6 de marzo de 2014

Pensando arquitectura



Pasamos más de la mitad de nuestras vidas transitando lugares, recorriéndolos sin saber que pasarán a formar parte de nuestra memoria emotiva.

Muchos los recuerdan con mucha nitidez, otros se van olvidando con el tiempo por donde anduvieron. Pero casi todos recuerdan lugares emblemáticos, lugares que dejaron marcas profundas tanto agradables como desagradables.

Recorrer una ciudad no es solamente caminar por calles que nos parezcan “interesantes” sacando fotos porque saldrán bonitas. Recorrer una ciudad implica sentir como ella, que al transitarla tratemos de imaginarnos como fue concebido cada espacio, o que inmueble lo ocupaba previamente.

Recorrer una ciudad va más allá de "mirarla". Se ejercita el arte de observar a consciencia lo que ocurre en un espacio determinado, analizando sus cambios que pueden perdurar en el tiempo y del cual formamos parte.

Formamos parte de los cambios de una ciudad en la medida que aceptamos tácitamente como se va modificando, transformando o destruyendo la misma. Aceptamos todo eso, siguiendo nuestras vidas a compás de esa ciudad que muta en forma silenciosa.

Con el tiempo nos sentimos invadidos, atacados por edificios que son casi idénticos entre si, con pocos espacios verdes, con mucho tránsito.
Olvidamos rápidamente lo que era ese espacio antes… Solía ser un espacio con poco monumentalismo, con calles más anchas y menos transitadas, con boulevares pintorescos, con fachadas más ornamentales que funcionales.

Decidimos huir a buscar nuevos lugares, a explorarlos y a impresionarnos por su carácter histórico, pero forman parte de un pasado que nos resulta más fácil recrear, pero muy pocas veces podemos entender su concepción, evolución y destrucción. Nos gusta aparentar. 
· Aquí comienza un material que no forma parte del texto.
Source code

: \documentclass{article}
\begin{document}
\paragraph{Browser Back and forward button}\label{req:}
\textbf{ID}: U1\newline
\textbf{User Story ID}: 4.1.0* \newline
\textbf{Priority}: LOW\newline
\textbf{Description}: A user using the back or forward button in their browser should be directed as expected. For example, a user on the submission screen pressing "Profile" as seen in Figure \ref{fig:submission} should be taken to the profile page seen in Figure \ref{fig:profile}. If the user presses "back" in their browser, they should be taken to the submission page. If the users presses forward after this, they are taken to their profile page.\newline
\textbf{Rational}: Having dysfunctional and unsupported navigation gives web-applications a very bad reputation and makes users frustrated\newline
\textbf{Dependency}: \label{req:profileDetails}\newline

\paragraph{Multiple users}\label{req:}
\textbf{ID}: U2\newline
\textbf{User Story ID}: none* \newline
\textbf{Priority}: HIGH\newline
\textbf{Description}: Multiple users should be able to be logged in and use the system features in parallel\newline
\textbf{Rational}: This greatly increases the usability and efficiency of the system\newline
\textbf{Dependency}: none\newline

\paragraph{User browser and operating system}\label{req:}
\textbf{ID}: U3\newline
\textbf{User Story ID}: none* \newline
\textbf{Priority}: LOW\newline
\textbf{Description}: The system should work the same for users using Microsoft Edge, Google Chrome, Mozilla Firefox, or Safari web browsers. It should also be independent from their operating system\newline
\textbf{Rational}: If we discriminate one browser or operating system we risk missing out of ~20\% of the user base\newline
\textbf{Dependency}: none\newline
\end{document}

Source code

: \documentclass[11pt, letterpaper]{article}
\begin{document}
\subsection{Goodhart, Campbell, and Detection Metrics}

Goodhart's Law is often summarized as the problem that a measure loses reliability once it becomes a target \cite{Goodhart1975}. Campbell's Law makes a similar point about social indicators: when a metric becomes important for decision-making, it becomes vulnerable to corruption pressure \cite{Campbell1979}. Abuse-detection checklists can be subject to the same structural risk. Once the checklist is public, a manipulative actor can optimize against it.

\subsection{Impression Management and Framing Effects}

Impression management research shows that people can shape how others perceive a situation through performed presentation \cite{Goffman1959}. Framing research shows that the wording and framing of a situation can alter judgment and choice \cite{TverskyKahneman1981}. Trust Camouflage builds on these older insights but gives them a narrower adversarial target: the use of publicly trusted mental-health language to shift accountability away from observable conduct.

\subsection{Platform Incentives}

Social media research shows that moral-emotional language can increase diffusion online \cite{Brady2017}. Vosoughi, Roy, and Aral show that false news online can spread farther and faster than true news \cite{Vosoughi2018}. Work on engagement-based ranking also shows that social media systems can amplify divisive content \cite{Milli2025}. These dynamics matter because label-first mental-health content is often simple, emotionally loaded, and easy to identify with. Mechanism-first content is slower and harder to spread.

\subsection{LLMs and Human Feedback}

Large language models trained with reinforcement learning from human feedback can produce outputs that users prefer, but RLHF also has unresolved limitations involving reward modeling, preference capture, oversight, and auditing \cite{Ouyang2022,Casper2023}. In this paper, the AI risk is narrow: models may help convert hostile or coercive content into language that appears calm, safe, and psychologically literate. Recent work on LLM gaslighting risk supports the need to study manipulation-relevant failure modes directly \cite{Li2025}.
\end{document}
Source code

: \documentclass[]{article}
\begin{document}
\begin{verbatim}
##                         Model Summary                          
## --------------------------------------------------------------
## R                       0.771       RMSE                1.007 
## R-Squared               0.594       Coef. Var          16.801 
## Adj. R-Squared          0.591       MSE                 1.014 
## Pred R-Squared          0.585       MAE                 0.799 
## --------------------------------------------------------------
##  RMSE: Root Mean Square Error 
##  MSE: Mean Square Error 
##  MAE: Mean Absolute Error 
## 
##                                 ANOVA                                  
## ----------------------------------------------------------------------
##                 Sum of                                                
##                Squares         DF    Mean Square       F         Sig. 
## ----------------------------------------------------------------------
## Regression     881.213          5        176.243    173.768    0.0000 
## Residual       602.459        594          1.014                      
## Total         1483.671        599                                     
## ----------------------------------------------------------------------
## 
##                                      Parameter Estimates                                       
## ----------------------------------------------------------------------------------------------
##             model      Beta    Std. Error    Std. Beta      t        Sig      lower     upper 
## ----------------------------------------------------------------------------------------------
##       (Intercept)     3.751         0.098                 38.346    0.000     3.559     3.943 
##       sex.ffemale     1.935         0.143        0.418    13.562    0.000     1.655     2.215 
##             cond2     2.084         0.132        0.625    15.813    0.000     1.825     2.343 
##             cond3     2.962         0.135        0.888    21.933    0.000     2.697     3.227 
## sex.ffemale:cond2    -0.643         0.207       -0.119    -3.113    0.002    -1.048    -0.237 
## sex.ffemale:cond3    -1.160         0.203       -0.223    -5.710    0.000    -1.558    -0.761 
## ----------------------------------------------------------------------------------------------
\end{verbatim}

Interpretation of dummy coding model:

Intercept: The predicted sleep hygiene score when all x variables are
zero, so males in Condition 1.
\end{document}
Aceptamos esos cambios en gran parte, pero tendemos a la comparación, quejándonos con vehemencia de nuestro hábitat. Que error el nuestro. A veces parecemos tan incorregibles.

Recorrer una ciudad implica saber observar, criticando con coherencia, reconociendo que hay lugares recorribles, apetecibles que no necesitan tener más de 300 años de historia, ni estar en los pasajes de un libro, sino que pueden lugares tan simples como una esquina con una fachada cuyos colores nos transporten al pasado y nos permita soñar por un rato.